▶ **TASK GOAL**:
Set down a word-for-word copy of the data below, limited to the lines from the first through the line with "and found that".

▶ **INFORMATION GIVEN**:
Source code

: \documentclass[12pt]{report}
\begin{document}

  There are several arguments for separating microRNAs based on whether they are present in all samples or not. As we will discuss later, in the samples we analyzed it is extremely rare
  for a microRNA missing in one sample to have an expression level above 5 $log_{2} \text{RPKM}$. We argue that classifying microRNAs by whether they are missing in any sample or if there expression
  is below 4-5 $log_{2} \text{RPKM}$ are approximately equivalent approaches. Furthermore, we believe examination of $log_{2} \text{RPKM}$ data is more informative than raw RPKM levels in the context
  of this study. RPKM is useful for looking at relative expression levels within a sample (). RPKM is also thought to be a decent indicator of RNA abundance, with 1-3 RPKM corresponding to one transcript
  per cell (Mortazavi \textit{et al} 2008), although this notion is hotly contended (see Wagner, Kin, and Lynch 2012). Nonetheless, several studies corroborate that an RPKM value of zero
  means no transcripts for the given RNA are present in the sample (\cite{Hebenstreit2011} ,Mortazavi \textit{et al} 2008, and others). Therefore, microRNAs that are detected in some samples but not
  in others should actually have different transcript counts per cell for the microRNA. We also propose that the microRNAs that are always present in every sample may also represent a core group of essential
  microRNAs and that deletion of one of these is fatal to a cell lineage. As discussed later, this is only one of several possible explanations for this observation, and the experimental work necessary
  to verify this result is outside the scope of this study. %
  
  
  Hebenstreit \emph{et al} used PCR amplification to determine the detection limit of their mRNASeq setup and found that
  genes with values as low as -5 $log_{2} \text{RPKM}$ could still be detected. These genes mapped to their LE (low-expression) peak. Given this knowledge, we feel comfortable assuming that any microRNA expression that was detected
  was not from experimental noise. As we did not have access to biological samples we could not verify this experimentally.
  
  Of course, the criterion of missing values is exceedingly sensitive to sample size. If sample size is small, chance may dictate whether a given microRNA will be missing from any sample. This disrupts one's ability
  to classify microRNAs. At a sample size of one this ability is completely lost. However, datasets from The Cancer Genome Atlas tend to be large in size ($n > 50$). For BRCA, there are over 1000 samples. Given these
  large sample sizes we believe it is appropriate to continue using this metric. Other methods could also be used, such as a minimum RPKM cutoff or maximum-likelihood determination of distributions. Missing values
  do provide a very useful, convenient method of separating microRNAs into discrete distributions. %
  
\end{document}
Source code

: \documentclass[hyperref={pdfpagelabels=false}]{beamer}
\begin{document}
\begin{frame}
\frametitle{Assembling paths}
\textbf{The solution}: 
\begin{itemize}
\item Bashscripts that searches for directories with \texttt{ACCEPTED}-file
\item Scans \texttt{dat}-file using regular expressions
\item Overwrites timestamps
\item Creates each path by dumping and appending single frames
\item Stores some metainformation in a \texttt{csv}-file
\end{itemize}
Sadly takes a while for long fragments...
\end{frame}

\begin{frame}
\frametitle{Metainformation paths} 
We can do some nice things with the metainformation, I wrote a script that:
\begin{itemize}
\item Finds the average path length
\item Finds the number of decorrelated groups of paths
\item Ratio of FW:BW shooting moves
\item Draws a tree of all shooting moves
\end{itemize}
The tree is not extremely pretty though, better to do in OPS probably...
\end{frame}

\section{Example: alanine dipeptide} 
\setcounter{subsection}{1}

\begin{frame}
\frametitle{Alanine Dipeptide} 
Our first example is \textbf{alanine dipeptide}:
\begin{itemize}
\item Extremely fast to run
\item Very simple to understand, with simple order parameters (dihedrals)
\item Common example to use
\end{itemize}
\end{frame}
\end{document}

▶ **ANSWER AREA**:
Source code

: \documentclass[12pt]{report}
\begin{document}

  There are several arguments for separating microRNAs based on whether they are present in all samples or not. As we will discuss later, in the samples we analyzed it is extremely rare
  for a microRNA missing in one sample to have an expression level above 5 $log_{2} \text{RPKM}$. We argue that classifying microRNAs by whether they are missing in any sample or if there expression
  is below 4-5 $log_{2} \text{RPKM}$ are approximately equivalent approaches. Furthermore, we believe examination of $log_{2} \text{RPKM}$ data is more informative than raw RPKM levels in the context
  of this study. RPKM is useful for looking at relative expression levels within a sample (). RPKM is also thought to be a decent indicator of RNA abundance, with 1-3 RPKM corresponding to one transcript
  per cell (Mortazavi \textit{et al} 2008), although this notion is hotly contended (see Wagner, Kin, and Lynch 2012). Nonetheless, several studies corroborate that an RPKM value of zero
  means no transcripts for the given RNA are present in the sample (\cite{Hebenstreit2011} ,Mortazavi \textit{et al} 2008, and others). Therefore, microRNAs that are detected in some samples but not
  in others should actually have different transcript counts per cell for the microRNA. We also propose that the microRNAs that are always present in every sample may also represent a core group of essential
  microRNAs and that deletion of one of these is fatal to a cell lineage. As discussed later, this is only one of several possible explanations for this observation, and the experimental work necessary
  to verify this result is outside the scope of this study. %
  
  
  Hebenstreit \emph{et al} used PCR amplification to determine the detection limit of their mRNASeq setup and found that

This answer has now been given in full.